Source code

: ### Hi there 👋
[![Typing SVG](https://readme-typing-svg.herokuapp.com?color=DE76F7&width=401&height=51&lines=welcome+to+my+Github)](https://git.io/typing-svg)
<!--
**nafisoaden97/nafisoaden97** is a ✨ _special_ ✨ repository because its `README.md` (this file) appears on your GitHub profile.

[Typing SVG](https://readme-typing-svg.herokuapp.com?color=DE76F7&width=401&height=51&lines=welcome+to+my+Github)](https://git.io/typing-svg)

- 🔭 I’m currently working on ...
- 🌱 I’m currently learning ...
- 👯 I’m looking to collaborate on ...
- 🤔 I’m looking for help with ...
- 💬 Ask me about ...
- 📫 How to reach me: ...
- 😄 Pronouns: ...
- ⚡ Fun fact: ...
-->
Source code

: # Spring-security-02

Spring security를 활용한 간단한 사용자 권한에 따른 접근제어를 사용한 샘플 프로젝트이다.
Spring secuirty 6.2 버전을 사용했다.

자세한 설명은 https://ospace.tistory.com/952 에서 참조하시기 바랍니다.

## Exercise requirements
Which lines above contain "currently"? Show each of them.

## Expected answer
- 🔭 I’m currently working on ...
- 🌱 I’m currently learning ...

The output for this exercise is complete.